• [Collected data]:
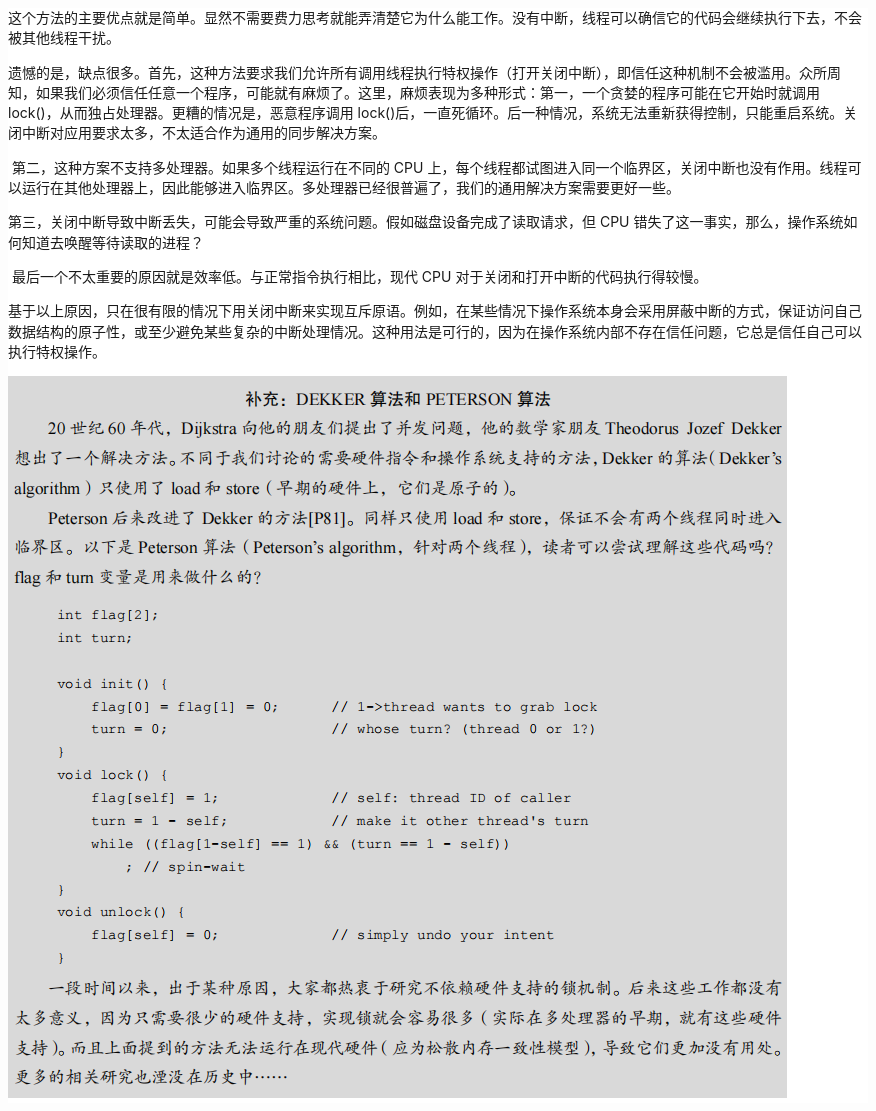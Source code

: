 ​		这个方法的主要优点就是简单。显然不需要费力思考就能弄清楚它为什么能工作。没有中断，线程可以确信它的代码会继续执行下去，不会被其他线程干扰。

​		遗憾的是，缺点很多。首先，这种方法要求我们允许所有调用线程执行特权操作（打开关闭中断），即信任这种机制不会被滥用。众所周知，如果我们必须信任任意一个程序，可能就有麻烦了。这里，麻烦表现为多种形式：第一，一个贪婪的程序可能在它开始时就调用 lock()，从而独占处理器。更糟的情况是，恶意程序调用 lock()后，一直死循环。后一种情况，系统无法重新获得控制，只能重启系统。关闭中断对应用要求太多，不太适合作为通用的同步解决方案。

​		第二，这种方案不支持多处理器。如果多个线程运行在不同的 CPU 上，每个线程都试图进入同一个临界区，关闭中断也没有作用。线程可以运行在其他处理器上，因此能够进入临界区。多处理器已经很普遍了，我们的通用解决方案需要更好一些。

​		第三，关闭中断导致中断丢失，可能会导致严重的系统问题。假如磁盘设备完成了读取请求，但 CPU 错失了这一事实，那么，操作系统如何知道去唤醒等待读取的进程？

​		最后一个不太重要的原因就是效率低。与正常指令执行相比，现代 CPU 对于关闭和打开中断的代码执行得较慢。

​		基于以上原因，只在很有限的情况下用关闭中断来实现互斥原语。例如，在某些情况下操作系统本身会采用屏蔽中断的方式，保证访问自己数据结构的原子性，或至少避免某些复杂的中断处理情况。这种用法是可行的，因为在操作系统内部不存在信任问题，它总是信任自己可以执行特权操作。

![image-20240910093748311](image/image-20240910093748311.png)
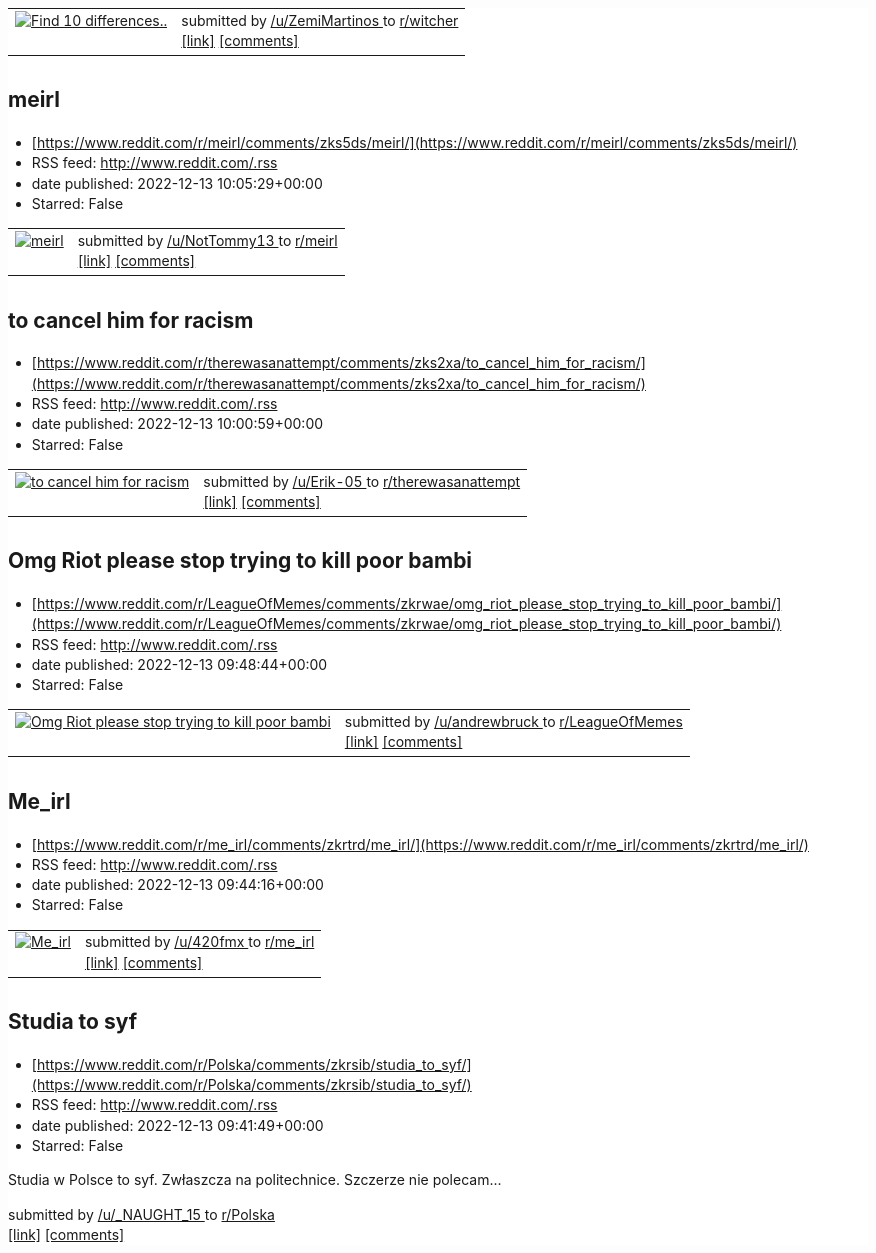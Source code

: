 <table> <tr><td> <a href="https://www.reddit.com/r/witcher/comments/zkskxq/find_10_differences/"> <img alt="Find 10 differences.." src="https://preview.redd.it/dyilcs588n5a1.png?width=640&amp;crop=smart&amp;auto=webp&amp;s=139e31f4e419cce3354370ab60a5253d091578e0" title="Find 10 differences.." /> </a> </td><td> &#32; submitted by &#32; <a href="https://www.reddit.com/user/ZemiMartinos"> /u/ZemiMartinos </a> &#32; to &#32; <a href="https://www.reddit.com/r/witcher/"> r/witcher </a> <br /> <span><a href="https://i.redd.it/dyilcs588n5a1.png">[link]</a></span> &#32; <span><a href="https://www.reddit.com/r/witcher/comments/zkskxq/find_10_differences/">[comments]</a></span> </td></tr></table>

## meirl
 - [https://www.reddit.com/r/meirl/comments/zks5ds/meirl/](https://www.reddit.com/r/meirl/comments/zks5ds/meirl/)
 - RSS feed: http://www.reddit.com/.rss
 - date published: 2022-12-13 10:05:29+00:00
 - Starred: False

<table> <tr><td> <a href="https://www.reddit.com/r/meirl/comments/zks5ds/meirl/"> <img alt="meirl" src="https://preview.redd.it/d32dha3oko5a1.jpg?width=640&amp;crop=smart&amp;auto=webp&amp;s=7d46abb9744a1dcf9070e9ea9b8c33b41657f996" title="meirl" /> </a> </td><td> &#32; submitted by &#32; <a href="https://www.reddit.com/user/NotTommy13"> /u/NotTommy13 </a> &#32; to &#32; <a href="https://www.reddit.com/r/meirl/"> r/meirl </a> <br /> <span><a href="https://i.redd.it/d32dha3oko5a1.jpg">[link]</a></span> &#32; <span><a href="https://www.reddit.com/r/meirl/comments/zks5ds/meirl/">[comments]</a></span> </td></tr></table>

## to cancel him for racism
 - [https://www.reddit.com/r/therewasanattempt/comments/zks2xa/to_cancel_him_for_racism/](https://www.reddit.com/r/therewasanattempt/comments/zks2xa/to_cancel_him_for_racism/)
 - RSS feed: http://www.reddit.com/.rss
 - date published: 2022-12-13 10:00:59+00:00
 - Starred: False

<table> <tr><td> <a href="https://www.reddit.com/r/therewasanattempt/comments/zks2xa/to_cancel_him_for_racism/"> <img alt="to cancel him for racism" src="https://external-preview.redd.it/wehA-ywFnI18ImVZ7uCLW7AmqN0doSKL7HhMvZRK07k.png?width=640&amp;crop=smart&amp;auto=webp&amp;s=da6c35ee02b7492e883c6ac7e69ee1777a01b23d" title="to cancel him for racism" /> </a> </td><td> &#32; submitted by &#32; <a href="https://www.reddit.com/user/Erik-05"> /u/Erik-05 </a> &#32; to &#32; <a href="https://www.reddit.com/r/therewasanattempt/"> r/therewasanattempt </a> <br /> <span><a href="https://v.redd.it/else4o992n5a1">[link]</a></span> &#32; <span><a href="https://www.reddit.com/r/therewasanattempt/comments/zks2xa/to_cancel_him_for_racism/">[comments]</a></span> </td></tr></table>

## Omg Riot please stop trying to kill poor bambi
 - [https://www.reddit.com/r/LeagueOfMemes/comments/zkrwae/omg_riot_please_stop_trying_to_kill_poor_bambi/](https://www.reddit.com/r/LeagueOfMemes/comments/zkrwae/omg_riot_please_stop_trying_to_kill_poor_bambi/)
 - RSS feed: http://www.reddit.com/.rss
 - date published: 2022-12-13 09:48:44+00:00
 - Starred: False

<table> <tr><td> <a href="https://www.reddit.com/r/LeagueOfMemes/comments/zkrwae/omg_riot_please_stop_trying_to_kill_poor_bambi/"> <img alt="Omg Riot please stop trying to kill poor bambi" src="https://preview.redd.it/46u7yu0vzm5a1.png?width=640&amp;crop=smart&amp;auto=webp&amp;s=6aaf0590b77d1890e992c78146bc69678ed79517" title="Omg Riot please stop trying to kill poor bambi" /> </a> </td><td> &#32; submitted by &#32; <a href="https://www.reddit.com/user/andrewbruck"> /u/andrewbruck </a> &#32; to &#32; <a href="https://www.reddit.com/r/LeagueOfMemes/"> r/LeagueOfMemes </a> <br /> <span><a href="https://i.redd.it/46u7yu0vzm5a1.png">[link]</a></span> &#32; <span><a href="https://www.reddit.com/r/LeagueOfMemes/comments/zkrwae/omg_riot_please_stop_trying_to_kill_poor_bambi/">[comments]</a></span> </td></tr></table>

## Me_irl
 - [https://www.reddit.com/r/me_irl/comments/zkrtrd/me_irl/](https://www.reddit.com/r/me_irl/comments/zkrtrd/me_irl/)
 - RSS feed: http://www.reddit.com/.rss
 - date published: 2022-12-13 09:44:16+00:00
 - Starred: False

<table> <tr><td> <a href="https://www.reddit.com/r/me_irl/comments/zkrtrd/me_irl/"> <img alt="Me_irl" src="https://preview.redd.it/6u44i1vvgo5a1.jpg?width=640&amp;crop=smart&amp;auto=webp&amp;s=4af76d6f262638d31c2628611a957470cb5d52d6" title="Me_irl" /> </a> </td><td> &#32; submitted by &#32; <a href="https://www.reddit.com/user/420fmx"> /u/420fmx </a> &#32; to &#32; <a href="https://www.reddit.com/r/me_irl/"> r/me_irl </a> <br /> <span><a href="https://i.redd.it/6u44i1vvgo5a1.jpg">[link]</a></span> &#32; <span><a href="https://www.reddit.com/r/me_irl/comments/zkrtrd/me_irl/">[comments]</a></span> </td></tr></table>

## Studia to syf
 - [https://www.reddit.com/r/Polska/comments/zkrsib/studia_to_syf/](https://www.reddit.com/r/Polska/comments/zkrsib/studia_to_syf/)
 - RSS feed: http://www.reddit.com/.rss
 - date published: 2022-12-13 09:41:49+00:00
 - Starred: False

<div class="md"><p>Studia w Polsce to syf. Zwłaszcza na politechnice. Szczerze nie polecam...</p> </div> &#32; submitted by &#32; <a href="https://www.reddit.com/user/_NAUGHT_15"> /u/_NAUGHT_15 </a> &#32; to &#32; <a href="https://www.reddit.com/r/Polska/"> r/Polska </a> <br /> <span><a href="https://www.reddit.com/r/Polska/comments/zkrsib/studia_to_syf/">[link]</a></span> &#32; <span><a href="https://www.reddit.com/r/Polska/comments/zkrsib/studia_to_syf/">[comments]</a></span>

• [Task item]:
Only the line containing "- date published: 2022-12-13 09:44:16+00:00" and the lines after it, up to and including the last line of the data, should appear in the answer, exactly as written.

• [Exercise solution]:
 - date published: 2022-12-13 09:44:16+00:00
 - Starred: False

<table> <tr><td> <a href="https://www.reddit.com/r/me_irl/comments/zkrtrd/me_irl/"> <img alt="Me_irl" src="https://preview.redd.it/6u44i1vvgo5a1.jpg?width=640&amp;crop=smart&amp;auto=webp&amp;s=4af76d6f262638d31c2628611a957470cb5d52d6" title="Me_irl" /> </a> </td><td> &#32; submitted by &#32; <a href="https://www.reddit.com/user/420fmx"> /u/420fmx </a> &#32; to &#32; <a href="https://www.reddit.com/r/me_irl/"> r/me_irl </a> <br /> <span><a href="https://i.redd.it/6u44i1vvgo5a1.jpg">[link]</a></span> &#32; <span><a href="https://www.reddit.com/r/me_irl/comments/zkrtrd/me_irl/">[comments]</a></span> </td></tr></table>

## Studia to syf
 - [https://www.reddit.com/r/Polska/comments/zkrsib/studia_to_syf/](https://www.reddit.com/r/Polska/comments/zkrsib/studia_to_syf/)
 - RSS feed: http://www.reddit.com/.rss
 - date published: 2022-12-13 09:41:49+00:00
 - Starred: False

<div class="md"><p>Studia w Polsce to syf. Zwłaszcza na politechnice. Szczerze nie polecam...</p> </div> &#32; submitted by &#32; <a href="https://www.reddit.com/user/_NAUGHT_15"> /u/_NAUGHT_15 </a> &#32; to &#32; <a href="https://www.reddit.com/r/Polska/"> r/Polska </a> <br /> <span><a href="https://www.reddit.com/r/Polska/comments/zkrsib/studia_to_syf/">[link]</a></span> &#32; <span><a href="https://www.reddit.com/r/Polska/comments/zkrsib/studia_to_syf/">[comments]</a></span>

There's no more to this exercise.